Task requirements: Print the entries that appear below, exactly as written and without their pictures.

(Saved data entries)
::::::::::
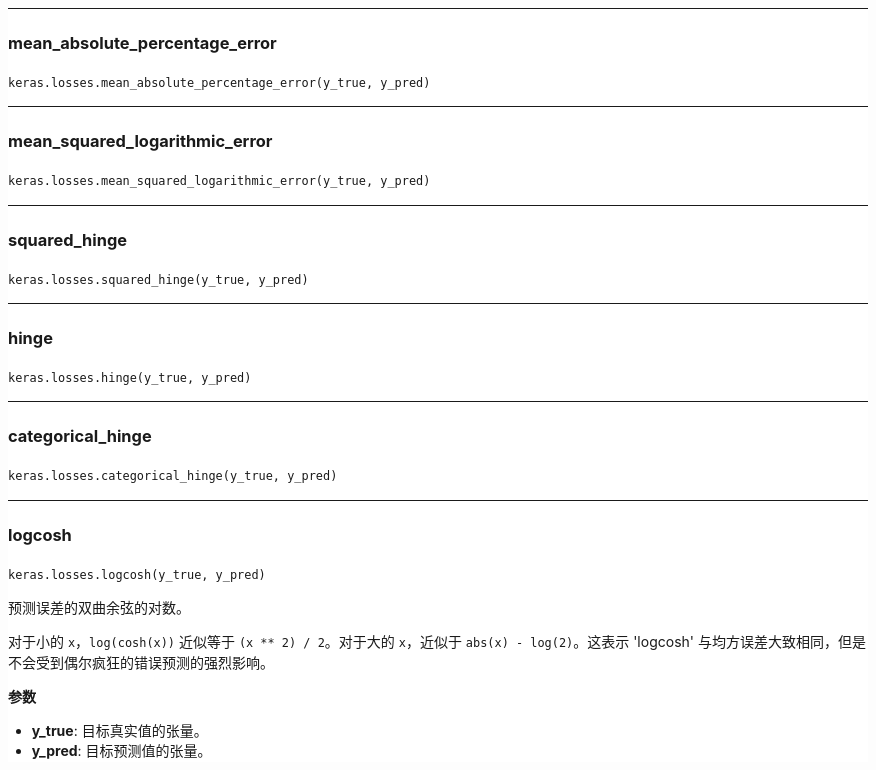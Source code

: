 ------

### mean_absolute_percentage_error

```python
keras.losses.mean_absolute_percentage_error(y_true, y_pred)
```

------

### mean_squared_logarithmic_error

```python
keras.losses.mean_squared_logarithmic_error(y_true, y_pred)
```

------

### squared_hinge

```python
keras.losses.squared_hinge(y_true, y_pred)
```

------

### hinge

```python
keras.losses.hinge(y_true, y_pred)
```

------

### categorical_hinge

```python
keras.losses.categorical_hinge(y_true, y_pred)
```

------

### logcosh

```python
keras.losses.logcosh(y_true, y_pred)
```

预测误差的双曲余弦的对数。

对于小的 `x`，`log(cosh(x))` 近似等于 `(x ** 2) / 2`。对于大的 `x`，近似于 `abs(x) - log(2)`。这表示 'logcosh' 与均方误差大致相同，但是不会受到偶尔疯狂的错误预测的强烈影响。

__参数__

- __y_true__: 目标真实值的张量。
- __y_pred__: 目标预测值的张量。
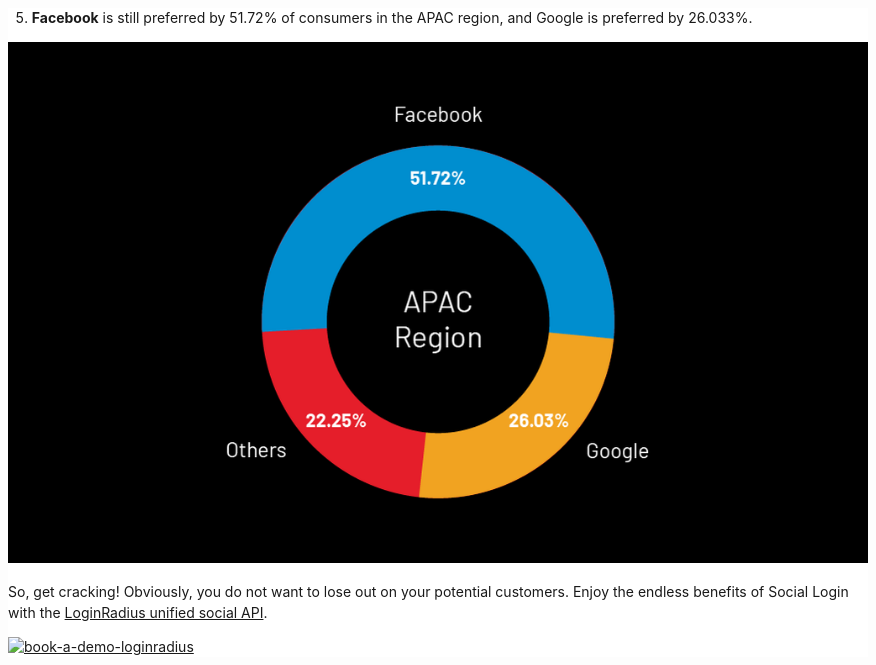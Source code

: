 
5. **Facebook** is still preferred by 51.72% of consumers in the APAC region, and Google is preferred by 26.033%.



![how-ui-ux-affects-registration-5](how-ui-ux-affects-registration-5.png)


So, get cracking! Obviously, you do not want to lose out on your potential customers. Enjoy the endless benefits of Social Login with the [LoginRadius unified social API](https://www.loginradius.com/social-login/). 


[![book-a-demo-loginradius](../../assets/book-a-demo-loginradius.png)](https://www.loginradius.com/book-a-demo/)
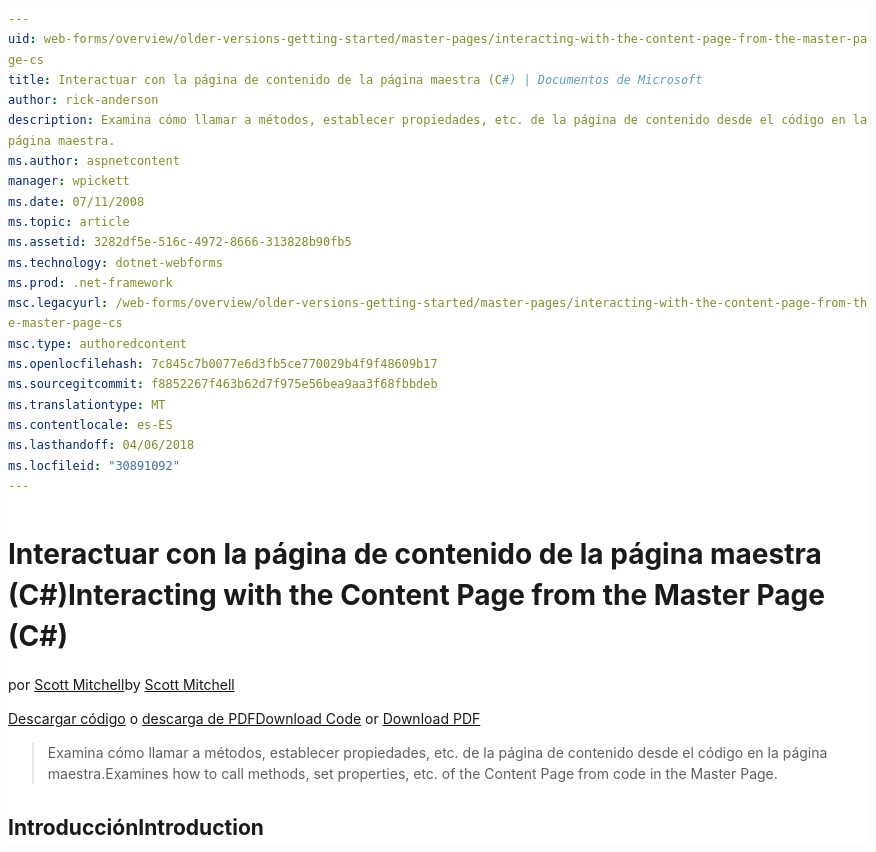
 ```yaml
---
uid: web-forms/overview/older-versions-getting-started/master-pages/interacting-with-the-content-page-from-the-master-page-cs
title: Interactuar con la página de contenido de la página maestra (C#) | Documentos de Microsoft
author: rick-anderson
description: Examina cómo llamar a métodos, establecer propiedades, etc. de la página de contenido desde el código en la página maestra.
ms.author: aspnetcontent
manager: wpickett
ms.date: 07/11/2008
ms.topic: article
ms.assetid: 3282df5e-516c-4972-8666-313828b90fb5
ms.technology: dotnet-webforms
ms.prod: .net-framework
msc.legacyurl: /web-forms/overview/older-versions-getting-started/master-pages/interacting-with-the-content-page-from-the-master-page-cs
msc.type: authoredcontent
ms.openlocfilehash: 7c845c7b0077e6d3fb5ce770029b4f9f48609b17
ms.sourcegitcommit: f8852267f463b62d7f975e56bea9aa3f68fbbdeb
ms.translationtype: MT
ms.contentlocale: es-ES
ms.lasthandoff: 04/06/2018
ms.locfileid: "30891092"
---
```

<a name="interacting-with-the-content-page-from-the-master-page-c"></a><span data-ttu-id="8cd21-103">Interactuar con la página de contenido de la página maestra (C#)</span><span class="sxs-lookup"><span data-stu-id="8cd21-103">Interacting with the Content Page from the Master Page (C#)</span></span>
====================
<span data-ttu-id="8cd21-104">por [Scott Mitchell](https://twitter.com/ScottOnWriting)</span><span class="sxs-lookup"><span data-stu-id="8cd21-104">by [Scott Mitchell](https://twitter.com/ScottOnWriting)</span></span>

<span data-ttu-id="8cd21-105">[Descargar código](http://download.microsoft.com/download/1/8/4/184e24fa-fcc8-47fa-ac99-4b6a52d41e97/ASPNET_MasterPages_Tutorial_07_CS.zip) o [descarga de PDF](http://download.microsoft.com/download/e/b/4/eb4abb10-c416-4ba4-9899-32577715b1bd/ASPNET_MasterPages_Tutorial_07_CS.pdf)</span><span class="sxs-lookup"><span data-stu-id="8cd21-105">[Download Code](http://download.microsoft.com/download/1/8/4/184e24fa-fcc8-47fa-ac99-4b6a52d41e97/ASPNET_MasterPages_Tutorial_07_CS.zip) or [Download PDF](http://download.microsoft.com/download/e/b/4/eb4abb10-c416-4ba4-9899-32577715b1bd/ASPNET_MasterPages_Tutorial_07_CS.pdf)</span></span>

> <span data-ttu-id="8cd21-106">Examina cómo llamar a métodos, establecer propiedades, etc. de la página de contenido desde el código en la página maestra.</span><span class="sxs-lookup"><span data-stu-id="8cd21-106">Examines how to call methods, set properties, etc. of the Content Page from code in the Master Page.</span></span>


## <a name="introduction"></a><span data-ttu-id="8cd21-107">Introducción</span><span class="sxs-lookup"><span data-stu-id="8cd21-107">Introduction</span></span>
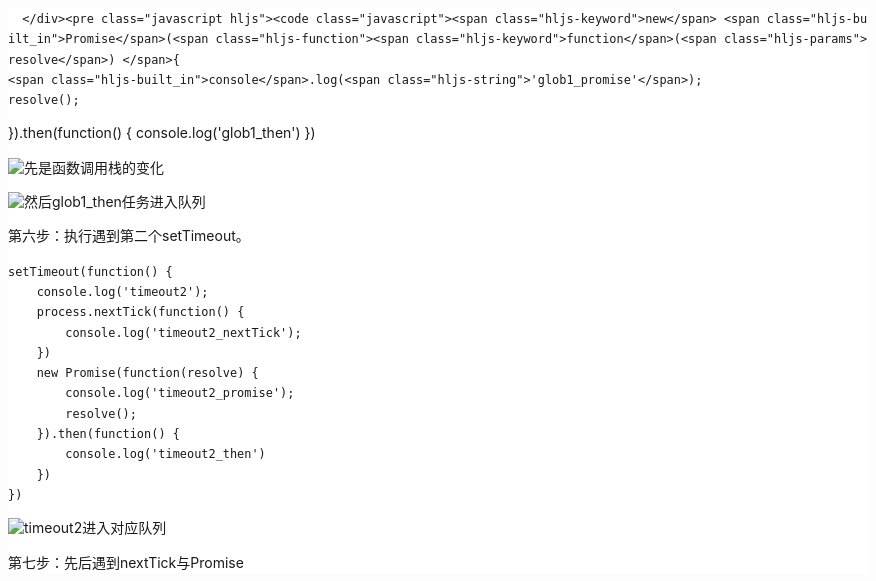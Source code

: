       </div><pre class="javascript hljs"><code class="javascript"><span class="hljs-keyword">new</span> <span class="hljs-built_in">Promise</span>(<span class="hljs-function"><span class="hljs-keyword">function</span>(<span class="hljs-params">resolve</span>) </span>{
    <span class="hljs-built_in">console</span>.log(<span class="hljs-string">'glob1_promise'</span>);
    resolve();
}).then(<span class="hljs-function"><span class="hljs-keyword">function</span>(<span class="hljs-params"></span>) </span>{
    <span class="hljs-built_in">console</span>.log(<span class="hljs-string">'glob1_then'</span>)
})
</code></pre>
<p><span class="img-wrap"><img data-src="/img/remote/1460000008811719" src="https://static.alili.tech/img/remote/1460000008811719" alt="先是函数调用栈的变化" title="先是函数调用栈的变化" style="cursor: pointer;"></span></p>
<p><span class="img-wrap"><img data-src="/img/remote/1460000008811720" src="https://static.alili.tech/img/remote/1460000008811720" alt="然后glob1_then任务进入队列" title="然后glob1_then任务进入队列" style="cursor: pointer;"></span></p>
<p>第六步：执行遇到第二个setTimeout。</p>
<div class="widget-codetool" style="display:none;">
      <div class="widget-codetool--inner">
      <span class="selectCode code-tool" data-toggle="tooltip" data-placement="top" title="" data-original-title="全选"></span>
      <span type="button" class="copyCode code-tool" data-toggle="tooltip" data-placement="top" data-clipboard-text="setTimeout(function() {
    console.log('timeout2');
    process.nextTick(function() {
        console.log('timeout2_nextTick');
    })
    new Promise(function(resolve) {
        console.log('timeout2_promise');
        resolve();
    }).then(function() {
        console.log('timeout2_then')
    })
})" title="" data-original-title="复制"></span>
      <span type="button" class="saveToNote code-tool" data-toggle="tooltip" data-placement="top" title="" data-original-title="放进笔记"></span>
      </div>
      </div><pre class="javascript hljs"><code class="javascript">setTimeout(<span class="hljs-function"><span class="hljs-keyword">function</span>(<span class="hljs-params"></span>) </span>{
    <span class="hljs-built_in">console</span>.log(<span class="hljs-string">'timeout2'</span>);
    process.nextTick(<span class="hljs-function"><span class="hljs-keyword">function</span>(<span class="hljs-params"></span>) </span>{
        <span class="hljs-built_in">console</span>.log(<span class="hljs-string">'timeout2_nextTick'</span>);
    })
    <span class="hljs-keyword">new</span> <span class="hljs-built_in">Promise</span>(<span class="hljs-function"><span class="hljs-keyword">function</span>(<span class="hljs-params">resolve</span>) </span>{
        <span class="hljs-built_in">console</span>.log(<span class="hljs-string">'timeout2_promise'</span>);
        resolve();
    }).then(<span class="hljs-function"><span class="hljs-keyword">function</span>(<span class="hljs-params"></span>) </span>{
        <span class="hljs-built_in">console</span>.log(<span class="hljs-string">'timeout2_then'</span>)
    })
})</code></pre>
<p><span class="img-wrap"><img data-src="/img/remote/1460000008811721" src="https://static.alili.tech/img/remote/1460000008811721" alt="timeout2进入对应队列" title="timeout2进入对应队列" style="cursor: pointer; display: inline;"></span></p>
<p>第七步：先后遇到nextTick与Promise</p>
<div class="widget-codetool" style="display:none;">
      <div class="widget-codetool--inner">
      <span class="selectCode code-tool" data-toggle="tooltip" data-placement="top" title="" data-original-title="全选"></span>
      <span type="button" class="copyCode code-tool" data-toggle="tooltip" data-placement="top" data-clipboard-text="process.nextTick(function() {
    console.log('glob2_nextTick');
})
::::::::::
Completed task:
Source code

: ------

### mean_absolute_percentage_error

```python
keras.losses.mean_absolute_percentage_error(y_true, y_pred)
```

------

### mean_squared_logarithmic_error

```python
keras.losses.mean_squared_logarithmic_error(y_true, y_pred)
```

------

### squared_hinge

```python
keras.losses.squared_hinge(y_true, y_pred)
```

------

### hinge

```python
keras.losses.hinge(y_true, y_pred)
```

------

### categorical_hinge

```python
keras.losses.categorical_hinge(y_true, y_pred)
```

------

### logcosh

```python
keras.losses.logcosh(y_true, y_pred)
```

预测误差的双曲余弦的对数。

对于小的 `x`，`log(cosh(x))` 近似等于 `(x ** 2) / 2`。对于大的 `x`，近似于 `abs(x) - log(2)`。这表示 'logcosh' 与均方误差大致相同，但是不会受到偶尔疯狂的错误预测的强烈影响。

__参数__

- __y_true__: 目标真实值的张量。
- __y_pred__: 目标预测值的张量。
Source code

: 
5. **Facebook** is still preferred by 51.72% of consumers in the APAC region, and Google is preferred by 26.033%.



![how-ui-ux-affects-registration-5](how-ui-ux-affects-registration-5.png)


So, get cracking! Obviously, you do not want to lose out on your potential customers. Enjoy the endless benefits of Social Login with the [LoginRadius unified social API](https://www.loginradius.com/social-login/). 


[![book-a-demo-loginradius](../../assets/book-a-demo-loginradius.png)](https://www.loginradius.com/book-a-demo/)
 ```yaml
---
uid: web-forms/overview/older-versions-getting-started/master-pages/interacting-with-the-content-page-from-the-master-page-cs
title: Interactuar con la página de contenido de la página maestra (C#) | Documentos de Microsoft
author: rick-anderson
description: Examina cómo llamar a métodos, establecer propiedades, etc. de la página de contenido desde el código en la página maestra.
ms.author: aspnetcontent
manager: wpickett
ms.date: 07/11/2008
ms.topic: article
ms.assetid: 3282df5e-516c-4972-8666-313828b90fb5
ms.technology: dotnet-webforms
ms.prod: .net-framework
msc.legacyurl: /web-forms/overview/older-versions-getting-started/master-pages/interacting-with-the-content-page-from-the-master-page-cs
msc.type: authoredcontent
ms.openlocfilehash: 7c845c7b0077e6d3fb5ce770029b4f9f48609b17
ms.sourcegitcommit: f8852267f463b62d7f975e56bea9aa3f68fbbdeb
ms.translationtype: MT
ms.contentlocale: es-ES
ms.lasthandoff: 04/06/2018
ms.locfileid: "30891092"
---
```

<a name="interacting-with-the-content-page-from-the-master-page-c"></a><span data-ttu-id="8cd21-103">Interactuar con la página de contenido de la página maestra (C#)</span><span class="sxs-lookup"><span data-stu-id="8cd21-103">Interacting with the Content Page from the Master Page (C#)</span></span>
====================
<span data-ttu-id="8cd21-104">por [Scott Mitchell](https://twitter.com/ScottOnWriting)</span><span class="sxs-lookup"><span data-stu-id="8cd21-104">by [Scott Mitchell](https://twitter.com/ScottOnWriting)</span></span>

<span data-ttu-id="8cd21-105">[Descargar código](http://download.microsoft.com/download/1/8/4/184e24fa-fcc8-47fa-ac99-4b6a52d41e97/ASPNET_MasterPages_Tutorial_07_CS.zip) o [descarga de PDF](http://download.microsoft.com/download/e/b/4/eb4abb10-c416-4ba4-9899-32577715b1bd/ASPNET_MasterPages_Tutorial_07_CS.pdf)</span><span class="sxs-lookup"><span data-stu-id="8cd21-105">[Download Code](http://download.microsoft.com/download/1/8/4/184e24fa-fcc8-47fa-ac99-4b6a52d41e97/ASPNET_MasterPages_Tutorial_07_CS.zip) or [Download PDF](http://download.microsoft.com/download/e/b/4/eb4abb10-c416-4ba4-9899-32577715b1bd/ASPNET_MasterPages_Tutorial_07_CS.pdf)</span></span>

> <span data-ttu-id="8cd21-106">Examina cómo llamar a métodos, establecer propiedades, etc. de la página de contenido desde el código en la página maestra.</span><span class="sxs-lookup"><span data-stu-id="8cd21-106">Examines how to call methods, set properties, etc. of the Content Page from code in the Master Page.</span></span>


## <a name="introduction"></a><span data-ttu-id="8cd21-107">Introducción</span><span class="sxs-lookup"><span data-stu-id="8cd21-107">Introduction</span></span>
Source code

:       </div><pre class="javascript hljs"><code class="javascript"><span class="hljs-keyword">new</span> <span class="hljs-built_in">Promise</span>(<span class="hljs-function"><span class="hljs-keyword">function</span>(<span class="hljs-params">resolve</span>) </span>{
    <span class="hljs-built_in">console</span>.log(<span class="hljs-string">'glob1_promise'</span>);
    resolve();
}).then(<span class="hljs-function"><span class="hljs-keyword">function</span>(<span class="hljs-params"></span>) </span>{
    <span class="hljs-built_in">console</span>.log(<span class="hljs-string">'glob1_then'</span>)
})
</code></pre>
<p><span class="img-wrap"><img data-src="/img/remote/1460000008811719" src="https://static.alili.tech/img/remote/1460000008811719" alt="先是函数调用栈的变化" title="先是函数调用栈的变化" style="cursor: pointer;"></span></p>
<p><span class="img-wrap"><img data-src="/img/remote/1460000008811720" src="https://static.alili.tech/img/remote/1460000008811720" alt="然后glob1_then任务进入队列" title="然后glob1_then任务进入队列" style="cursor: pointer;"></span></p>
<p>第六步：执行遇到第二个setTimeout。</p>
<div class="widget-codetool" style="display:none;">
      <div class="widget-codetool--inner">
      <span class="selectCode code-tool" data-toggle="tooltip" data-placement="top" title="" data-original-title="全选"></span>
      <span type="button" class="copyCode code-tool" data-toggle="tooltip" data-placement="top" data-clipboard-text="setTimeout(function() {
    console.log('timeout2');
    process.nextTick(function() {
        console.log('timeout2_nextTick');
    })
    new Promise(function(resolve) {
        console.log('timeout2_promise');
        resolve();
    }).then(function() {
        console.log('timeout2_then')
    })
})" title="" data-original-title="复制"></span>
      <span type="button" class="saveToNote code-tool" data-toggle="tooltip" data-placement="top" title="" data-original-title="放进笔记"></span>
      </div>
      </div><pre class="javascript hljs"><code class="javascript">setTimeout(<span class="hljs-function"><span class="hljs-keyword">function</span>(<span class="hljs-params"></span>) </span>{
    <span class="hljs-built_in">console</span>.log(<span class="hljs-string">'timeout2'</span>);
    process.nextTick(<span class="hljs-function"><span class="hljs-keyword">function</span>(<span class="hljs-params"></span>) </span>{
        <span class="hljs-built_in">console</span>.log(<span class="hljs-string">'timeout2_nextTick'</span>);
    })
    <span class="hljs-keyword">new</span> <span class="hljs-built_in">Promise</span>(<span class="hljs-function"><span class="hljs-keyword">function</span>(<span class="hljs-params">resolve</span>) </span>{
        <span class="hljs-built_in">console</span>.log(<span class="hljs-string">'timeout2_promise'</span>);
        resolve();
    }).then(<span class="hljs-function"><span class="hljs-keyword">function</span>(<span class="hljs-params"></span>) </span>{
        <span class="hljs-built_in">console</span>.log(<span class="hljs-string">'timeout2_then'</span>)
    })
})</code></pre>
<p><span class="img-wrap"><img data-src="/img/remote/1460000008811721" src="https://static.alili.tech/img/remote/1460000008811721" alt="timeout2进入对应队列" title="timeout2进入对应队列" style="cursor: pointer; display: inline;"></span></p>
<p>第七步：先后遇到nextTick与Promise</p>
<div class="widget-codetool" style="display:none;">
      <div class="widget-codetool--inner">
      <span class="selectCode code-tool" data-toggle="tooltip" data-placement="top" title="" data-original-title="全选"></span>
      <span type="button" class="copyCode code-tool" data-toggle="tooltip" data-placement="top" data-clipboard-text="process.nextTick(function() {
    console.log('glob2_nextTick');
})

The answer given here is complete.